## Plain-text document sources
◇ ◇ ◇ ◇
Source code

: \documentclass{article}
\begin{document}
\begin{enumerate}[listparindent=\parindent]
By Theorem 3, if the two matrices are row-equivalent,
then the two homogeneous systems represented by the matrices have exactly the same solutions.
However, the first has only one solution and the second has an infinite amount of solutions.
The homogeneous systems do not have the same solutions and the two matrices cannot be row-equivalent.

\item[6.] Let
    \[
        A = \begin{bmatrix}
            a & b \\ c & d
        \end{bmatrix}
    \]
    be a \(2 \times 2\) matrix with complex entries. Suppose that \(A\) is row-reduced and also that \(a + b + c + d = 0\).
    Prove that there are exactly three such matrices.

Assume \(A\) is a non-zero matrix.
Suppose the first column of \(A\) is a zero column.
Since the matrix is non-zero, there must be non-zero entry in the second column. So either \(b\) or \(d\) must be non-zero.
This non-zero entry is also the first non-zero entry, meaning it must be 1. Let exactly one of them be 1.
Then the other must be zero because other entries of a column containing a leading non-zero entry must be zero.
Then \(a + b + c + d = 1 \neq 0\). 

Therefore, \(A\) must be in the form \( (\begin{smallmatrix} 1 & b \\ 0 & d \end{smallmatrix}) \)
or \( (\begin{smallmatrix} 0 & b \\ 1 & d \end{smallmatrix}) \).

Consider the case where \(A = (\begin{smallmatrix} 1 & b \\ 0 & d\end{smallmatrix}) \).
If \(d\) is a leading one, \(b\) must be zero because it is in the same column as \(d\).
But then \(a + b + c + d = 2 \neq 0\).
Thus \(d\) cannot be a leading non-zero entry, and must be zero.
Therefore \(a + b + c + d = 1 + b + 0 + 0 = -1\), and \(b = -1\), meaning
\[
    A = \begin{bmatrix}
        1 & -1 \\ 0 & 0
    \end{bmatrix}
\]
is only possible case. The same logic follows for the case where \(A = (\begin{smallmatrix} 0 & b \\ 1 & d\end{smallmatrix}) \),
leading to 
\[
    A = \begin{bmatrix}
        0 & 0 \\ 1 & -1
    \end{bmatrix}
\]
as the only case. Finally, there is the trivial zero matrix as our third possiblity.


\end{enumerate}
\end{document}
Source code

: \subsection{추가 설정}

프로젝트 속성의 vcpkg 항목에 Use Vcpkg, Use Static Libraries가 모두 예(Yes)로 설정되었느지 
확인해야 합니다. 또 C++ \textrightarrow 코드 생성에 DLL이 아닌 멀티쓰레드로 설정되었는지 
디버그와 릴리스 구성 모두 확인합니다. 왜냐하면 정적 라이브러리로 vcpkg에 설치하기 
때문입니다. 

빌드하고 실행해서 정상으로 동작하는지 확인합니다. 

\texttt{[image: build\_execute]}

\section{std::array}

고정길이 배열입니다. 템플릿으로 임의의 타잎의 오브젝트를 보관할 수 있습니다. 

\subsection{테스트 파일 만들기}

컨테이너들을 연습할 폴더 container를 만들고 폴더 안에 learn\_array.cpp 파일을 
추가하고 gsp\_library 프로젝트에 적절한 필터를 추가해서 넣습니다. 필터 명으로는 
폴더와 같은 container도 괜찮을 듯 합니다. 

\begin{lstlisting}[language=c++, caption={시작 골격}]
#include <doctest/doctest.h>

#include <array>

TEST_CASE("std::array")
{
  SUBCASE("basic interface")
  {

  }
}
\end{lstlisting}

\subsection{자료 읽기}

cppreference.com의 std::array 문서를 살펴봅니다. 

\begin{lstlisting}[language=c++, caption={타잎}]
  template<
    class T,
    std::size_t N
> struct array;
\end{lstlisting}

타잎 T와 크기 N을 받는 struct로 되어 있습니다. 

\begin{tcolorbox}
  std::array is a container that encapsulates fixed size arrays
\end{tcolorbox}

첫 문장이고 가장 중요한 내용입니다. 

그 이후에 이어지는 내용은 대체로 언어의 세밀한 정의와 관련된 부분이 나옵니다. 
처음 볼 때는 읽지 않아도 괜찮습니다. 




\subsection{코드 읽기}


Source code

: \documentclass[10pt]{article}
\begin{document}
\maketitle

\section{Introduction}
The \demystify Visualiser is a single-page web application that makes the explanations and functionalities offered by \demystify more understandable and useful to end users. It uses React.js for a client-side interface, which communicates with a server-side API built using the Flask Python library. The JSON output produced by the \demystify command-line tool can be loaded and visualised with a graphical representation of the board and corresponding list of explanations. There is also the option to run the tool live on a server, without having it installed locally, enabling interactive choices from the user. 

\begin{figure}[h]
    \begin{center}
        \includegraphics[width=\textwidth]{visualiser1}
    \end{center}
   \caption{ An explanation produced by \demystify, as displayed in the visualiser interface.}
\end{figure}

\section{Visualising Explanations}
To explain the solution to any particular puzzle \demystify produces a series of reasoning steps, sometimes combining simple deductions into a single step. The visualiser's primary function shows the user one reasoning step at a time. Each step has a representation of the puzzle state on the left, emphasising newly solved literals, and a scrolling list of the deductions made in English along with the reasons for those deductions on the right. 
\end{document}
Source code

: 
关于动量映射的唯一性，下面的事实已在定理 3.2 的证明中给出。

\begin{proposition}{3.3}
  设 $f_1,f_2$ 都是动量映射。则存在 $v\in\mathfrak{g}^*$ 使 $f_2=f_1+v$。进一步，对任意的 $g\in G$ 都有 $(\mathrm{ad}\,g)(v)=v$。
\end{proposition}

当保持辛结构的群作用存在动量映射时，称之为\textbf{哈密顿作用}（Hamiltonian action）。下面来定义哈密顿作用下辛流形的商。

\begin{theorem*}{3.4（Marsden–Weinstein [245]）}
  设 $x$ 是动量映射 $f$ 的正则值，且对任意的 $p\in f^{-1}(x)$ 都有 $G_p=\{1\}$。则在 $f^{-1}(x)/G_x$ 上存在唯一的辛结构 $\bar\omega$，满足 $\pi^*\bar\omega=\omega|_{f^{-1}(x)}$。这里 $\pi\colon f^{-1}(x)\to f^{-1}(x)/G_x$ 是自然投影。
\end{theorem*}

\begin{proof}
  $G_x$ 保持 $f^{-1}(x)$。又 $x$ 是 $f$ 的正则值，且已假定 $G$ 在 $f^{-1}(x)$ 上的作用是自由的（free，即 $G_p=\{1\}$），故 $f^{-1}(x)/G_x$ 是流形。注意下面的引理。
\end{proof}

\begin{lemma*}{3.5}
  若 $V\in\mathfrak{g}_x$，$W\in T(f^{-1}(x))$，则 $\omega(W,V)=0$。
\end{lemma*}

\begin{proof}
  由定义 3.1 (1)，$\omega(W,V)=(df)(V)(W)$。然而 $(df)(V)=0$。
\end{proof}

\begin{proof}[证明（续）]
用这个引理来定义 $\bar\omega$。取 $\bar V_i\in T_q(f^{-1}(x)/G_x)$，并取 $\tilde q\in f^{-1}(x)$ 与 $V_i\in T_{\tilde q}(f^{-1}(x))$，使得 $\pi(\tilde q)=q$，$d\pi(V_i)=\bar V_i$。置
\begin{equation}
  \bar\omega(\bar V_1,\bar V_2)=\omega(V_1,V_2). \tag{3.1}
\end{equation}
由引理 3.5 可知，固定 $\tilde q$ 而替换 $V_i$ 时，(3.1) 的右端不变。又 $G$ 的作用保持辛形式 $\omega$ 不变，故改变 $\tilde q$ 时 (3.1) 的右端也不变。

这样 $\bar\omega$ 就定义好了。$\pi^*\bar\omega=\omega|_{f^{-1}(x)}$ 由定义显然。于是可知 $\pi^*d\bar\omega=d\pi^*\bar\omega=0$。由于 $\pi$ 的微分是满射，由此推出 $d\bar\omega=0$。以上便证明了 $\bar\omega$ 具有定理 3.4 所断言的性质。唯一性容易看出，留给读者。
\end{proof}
◇ ◇ ◇ ◇
Show me all lines in the records that contain "entry".

## Solution to this problem
Since the matrix is non-zero, there must be non-zero entry in the second column. So either \(b\) or \(d\) must be non-zero.
This non-zero entry is also the first non-zero entry, meaning it must be 1. Let exactly one of them be 1.
Then the other must be zero because other entries of a column containing a leading non-zero entry must be zero.
Thus \(d\) cannot be a leading non-zero entry, and must be zero.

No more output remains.